**Prompt**: The answer must be a single number: how many lines of the records below hold the word "details".
═══ Entries provided ═══
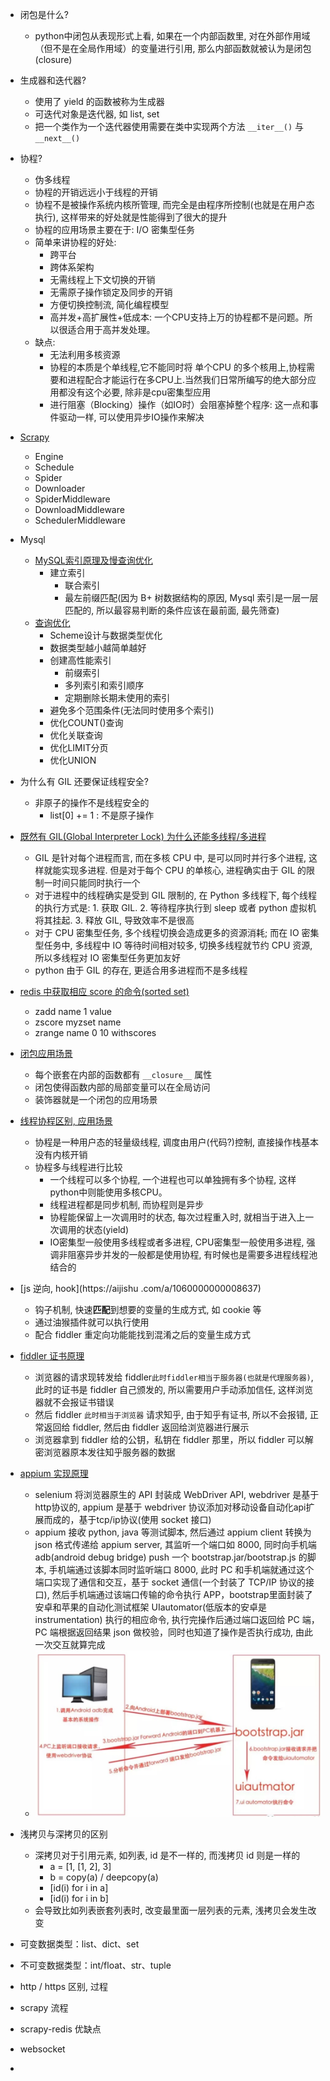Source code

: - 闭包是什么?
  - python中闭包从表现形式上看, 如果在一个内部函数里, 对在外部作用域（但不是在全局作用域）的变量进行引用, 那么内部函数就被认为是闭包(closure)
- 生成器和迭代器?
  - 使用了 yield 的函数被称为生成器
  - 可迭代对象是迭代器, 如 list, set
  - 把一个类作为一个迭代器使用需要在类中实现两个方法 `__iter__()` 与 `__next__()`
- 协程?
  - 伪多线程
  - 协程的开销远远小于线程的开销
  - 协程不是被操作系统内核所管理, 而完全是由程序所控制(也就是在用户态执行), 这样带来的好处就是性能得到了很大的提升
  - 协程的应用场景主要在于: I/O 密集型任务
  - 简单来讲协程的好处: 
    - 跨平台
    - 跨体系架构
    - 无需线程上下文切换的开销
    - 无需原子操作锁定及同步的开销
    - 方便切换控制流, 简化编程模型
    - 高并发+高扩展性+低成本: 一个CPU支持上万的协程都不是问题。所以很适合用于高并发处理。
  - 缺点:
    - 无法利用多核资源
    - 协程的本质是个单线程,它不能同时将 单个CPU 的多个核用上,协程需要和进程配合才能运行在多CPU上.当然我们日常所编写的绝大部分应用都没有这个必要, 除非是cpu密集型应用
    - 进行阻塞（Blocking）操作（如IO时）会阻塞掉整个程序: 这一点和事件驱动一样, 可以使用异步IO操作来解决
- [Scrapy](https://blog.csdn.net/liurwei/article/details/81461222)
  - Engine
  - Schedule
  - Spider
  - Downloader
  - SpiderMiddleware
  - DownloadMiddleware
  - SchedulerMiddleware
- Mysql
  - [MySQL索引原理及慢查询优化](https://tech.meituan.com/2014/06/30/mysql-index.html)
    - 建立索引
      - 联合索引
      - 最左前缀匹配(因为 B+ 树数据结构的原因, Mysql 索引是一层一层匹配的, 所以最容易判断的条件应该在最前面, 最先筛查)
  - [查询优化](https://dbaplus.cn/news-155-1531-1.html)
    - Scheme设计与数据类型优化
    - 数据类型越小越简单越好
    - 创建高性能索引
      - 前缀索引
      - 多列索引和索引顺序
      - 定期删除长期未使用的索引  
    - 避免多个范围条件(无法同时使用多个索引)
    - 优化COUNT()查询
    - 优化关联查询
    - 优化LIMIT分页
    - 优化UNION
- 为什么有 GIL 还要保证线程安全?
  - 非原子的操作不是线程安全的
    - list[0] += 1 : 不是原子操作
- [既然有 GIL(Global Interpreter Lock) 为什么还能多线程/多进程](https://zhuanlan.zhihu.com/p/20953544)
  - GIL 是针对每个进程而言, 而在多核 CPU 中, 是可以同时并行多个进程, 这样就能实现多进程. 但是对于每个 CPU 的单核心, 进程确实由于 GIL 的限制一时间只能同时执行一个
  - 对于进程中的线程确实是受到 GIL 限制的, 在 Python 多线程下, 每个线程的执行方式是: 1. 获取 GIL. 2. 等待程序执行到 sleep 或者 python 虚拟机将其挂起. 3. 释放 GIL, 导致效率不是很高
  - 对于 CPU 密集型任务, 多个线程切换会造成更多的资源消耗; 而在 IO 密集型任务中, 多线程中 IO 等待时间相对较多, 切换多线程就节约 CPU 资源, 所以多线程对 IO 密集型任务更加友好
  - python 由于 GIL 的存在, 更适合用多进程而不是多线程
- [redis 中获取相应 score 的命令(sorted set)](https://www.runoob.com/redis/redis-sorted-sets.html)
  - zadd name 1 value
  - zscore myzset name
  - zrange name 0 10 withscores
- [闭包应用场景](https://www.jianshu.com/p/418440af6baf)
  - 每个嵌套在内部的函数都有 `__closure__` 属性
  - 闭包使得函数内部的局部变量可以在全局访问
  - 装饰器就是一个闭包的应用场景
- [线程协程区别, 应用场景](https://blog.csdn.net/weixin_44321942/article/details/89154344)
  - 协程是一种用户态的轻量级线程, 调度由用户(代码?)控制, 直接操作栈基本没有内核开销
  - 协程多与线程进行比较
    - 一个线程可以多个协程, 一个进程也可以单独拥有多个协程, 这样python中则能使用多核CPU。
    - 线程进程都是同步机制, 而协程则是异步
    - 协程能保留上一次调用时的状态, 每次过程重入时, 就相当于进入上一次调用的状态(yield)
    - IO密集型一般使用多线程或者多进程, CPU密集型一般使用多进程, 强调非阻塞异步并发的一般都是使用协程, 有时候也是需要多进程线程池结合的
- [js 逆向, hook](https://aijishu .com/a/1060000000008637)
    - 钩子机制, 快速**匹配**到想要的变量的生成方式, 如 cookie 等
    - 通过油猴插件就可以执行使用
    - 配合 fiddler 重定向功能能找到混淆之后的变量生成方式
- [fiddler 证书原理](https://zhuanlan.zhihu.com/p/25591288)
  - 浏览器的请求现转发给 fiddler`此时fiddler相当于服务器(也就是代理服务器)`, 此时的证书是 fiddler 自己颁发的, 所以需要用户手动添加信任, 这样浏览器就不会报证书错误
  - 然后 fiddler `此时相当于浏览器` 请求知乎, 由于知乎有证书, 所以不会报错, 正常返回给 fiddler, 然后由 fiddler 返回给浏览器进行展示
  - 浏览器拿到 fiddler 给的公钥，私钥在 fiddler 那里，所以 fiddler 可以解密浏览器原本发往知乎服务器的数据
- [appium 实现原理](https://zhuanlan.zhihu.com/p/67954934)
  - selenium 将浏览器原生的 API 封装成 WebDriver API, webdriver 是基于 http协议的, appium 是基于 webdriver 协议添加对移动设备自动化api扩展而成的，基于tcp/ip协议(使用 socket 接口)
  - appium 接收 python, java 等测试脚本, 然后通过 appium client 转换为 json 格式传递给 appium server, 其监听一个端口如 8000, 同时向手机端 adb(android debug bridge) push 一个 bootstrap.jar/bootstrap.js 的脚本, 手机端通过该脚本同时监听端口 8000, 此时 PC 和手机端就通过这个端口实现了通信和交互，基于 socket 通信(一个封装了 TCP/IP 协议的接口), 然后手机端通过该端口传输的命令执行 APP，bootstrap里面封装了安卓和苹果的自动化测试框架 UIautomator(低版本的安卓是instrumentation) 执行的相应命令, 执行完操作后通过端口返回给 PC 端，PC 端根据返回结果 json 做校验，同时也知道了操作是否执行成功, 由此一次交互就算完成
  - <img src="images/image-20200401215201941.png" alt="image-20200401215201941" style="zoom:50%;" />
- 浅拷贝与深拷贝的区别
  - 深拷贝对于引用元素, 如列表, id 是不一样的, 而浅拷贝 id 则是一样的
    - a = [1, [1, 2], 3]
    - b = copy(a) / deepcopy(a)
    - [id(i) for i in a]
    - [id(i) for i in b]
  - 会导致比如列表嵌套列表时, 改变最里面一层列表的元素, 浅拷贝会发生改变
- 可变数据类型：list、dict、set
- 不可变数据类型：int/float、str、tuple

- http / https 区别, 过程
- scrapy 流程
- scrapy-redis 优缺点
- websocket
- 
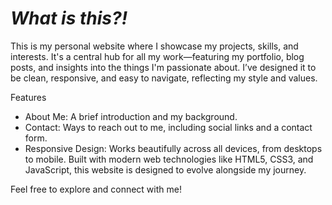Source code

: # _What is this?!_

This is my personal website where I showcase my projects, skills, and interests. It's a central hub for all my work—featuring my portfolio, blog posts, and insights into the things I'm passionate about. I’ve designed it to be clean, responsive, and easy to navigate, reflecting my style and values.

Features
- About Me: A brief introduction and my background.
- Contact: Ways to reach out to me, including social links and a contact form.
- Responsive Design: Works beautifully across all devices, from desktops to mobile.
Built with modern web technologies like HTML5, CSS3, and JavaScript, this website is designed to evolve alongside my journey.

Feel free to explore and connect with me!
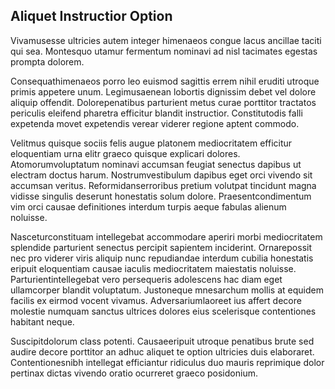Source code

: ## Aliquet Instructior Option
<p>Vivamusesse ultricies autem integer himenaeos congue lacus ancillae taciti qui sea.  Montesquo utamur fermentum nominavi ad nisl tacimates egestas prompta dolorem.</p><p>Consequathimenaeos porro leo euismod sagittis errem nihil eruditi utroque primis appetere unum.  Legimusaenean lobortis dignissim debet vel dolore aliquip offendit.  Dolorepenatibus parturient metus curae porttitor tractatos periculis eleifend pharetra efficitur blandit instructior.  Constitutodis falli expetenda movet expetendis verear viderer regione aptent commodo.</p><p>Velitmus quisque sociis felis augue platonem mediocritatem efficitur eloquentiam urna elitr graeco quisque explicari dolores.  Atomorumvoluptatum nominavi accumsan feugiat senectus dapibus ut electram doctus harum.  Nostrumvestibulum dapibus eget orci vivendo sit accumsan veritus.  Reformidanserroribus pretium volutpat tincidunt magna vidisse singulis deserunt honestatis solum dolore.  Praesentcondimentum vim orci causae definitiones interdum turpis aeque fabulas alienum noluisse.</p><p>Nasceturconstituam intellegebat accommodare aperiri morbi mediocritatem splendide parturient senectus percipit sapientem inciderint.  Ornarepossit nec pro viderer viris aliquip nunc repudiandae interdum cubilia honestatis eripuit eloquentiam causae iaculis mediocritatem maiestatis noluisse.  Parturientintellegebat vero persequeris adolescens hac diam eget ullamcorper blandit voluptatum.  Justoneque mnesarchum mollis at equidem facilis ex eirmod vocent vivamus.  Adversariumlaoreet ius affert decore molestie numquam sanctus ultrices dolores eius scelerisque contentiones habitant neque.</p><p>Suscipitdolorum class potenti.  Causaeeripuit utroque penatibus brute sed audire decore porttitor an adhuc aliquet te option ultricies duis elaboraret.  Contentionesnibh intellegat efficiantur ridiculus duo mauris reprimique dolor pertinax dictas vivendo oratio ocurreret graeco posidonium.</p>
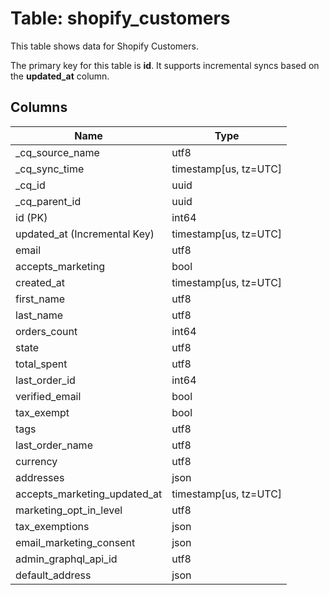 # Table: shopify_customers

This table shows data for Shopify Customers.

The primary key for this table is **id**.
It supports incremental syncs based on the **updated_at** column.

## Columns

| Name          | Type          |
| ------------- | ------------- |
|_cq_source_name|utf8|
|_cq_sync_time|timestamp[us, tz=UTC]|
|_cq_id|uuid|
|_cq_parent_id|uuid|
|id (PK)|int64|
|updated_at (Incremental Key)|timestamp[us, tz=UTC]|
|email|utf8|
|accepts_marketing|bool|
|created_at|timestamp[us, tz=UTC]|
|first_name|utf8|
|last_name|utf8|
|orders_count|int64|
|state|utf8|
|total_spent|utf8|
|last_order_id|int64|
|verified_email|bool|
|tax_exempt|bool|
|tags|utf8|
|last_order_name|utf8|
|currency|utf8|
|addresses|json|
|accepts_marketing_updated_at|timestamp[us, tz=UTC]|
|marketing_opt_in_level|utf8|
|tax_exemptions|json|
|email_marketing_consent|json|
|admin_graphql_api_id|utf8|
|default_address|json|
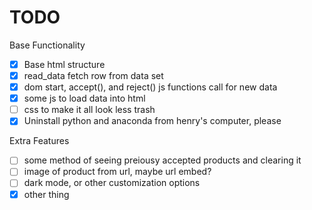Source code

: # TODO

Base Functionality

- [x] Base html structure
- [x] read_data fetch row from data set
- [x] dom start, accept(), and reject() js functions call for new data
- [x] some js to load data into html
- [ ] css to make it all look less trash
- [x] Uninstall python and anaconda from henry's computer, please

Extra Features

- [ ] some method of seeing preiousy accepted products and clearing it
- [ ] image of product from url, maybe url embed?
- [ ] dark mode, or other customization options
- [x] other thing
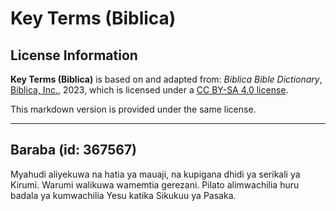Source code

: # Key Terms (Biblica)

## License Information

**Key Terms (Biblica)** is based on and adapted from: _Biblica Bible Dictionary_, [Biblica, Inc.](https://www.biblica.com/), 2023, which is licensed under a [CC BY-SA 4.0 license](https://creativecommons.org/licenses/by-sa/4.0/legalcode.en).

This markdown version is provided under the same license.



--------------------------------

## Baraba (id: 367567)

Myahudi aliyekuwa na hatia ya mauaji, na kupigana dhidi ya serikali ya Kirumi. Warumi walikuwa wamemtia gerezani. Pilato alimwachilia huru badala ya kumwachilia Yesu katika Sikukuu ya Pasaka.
═══
**Written solution**: 2